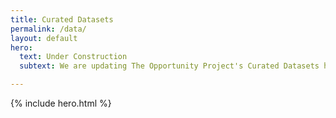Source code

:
 ```yaml
---
title: Curated Datasets
permalink: /data/
layout: default
hero:
  text: Under Construction
  subtext: We are updating The Opportunity Project's Curated Datasets hub. Please check back later

---
```


{% include hero.html %}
·····
The answer should consist of every line from the listing above that includes the word "Curated".

-- REPLY --
title: Curated Datasets
  subtext: We are updating The Opportunity Project's Curated Datasets hub. Please check back later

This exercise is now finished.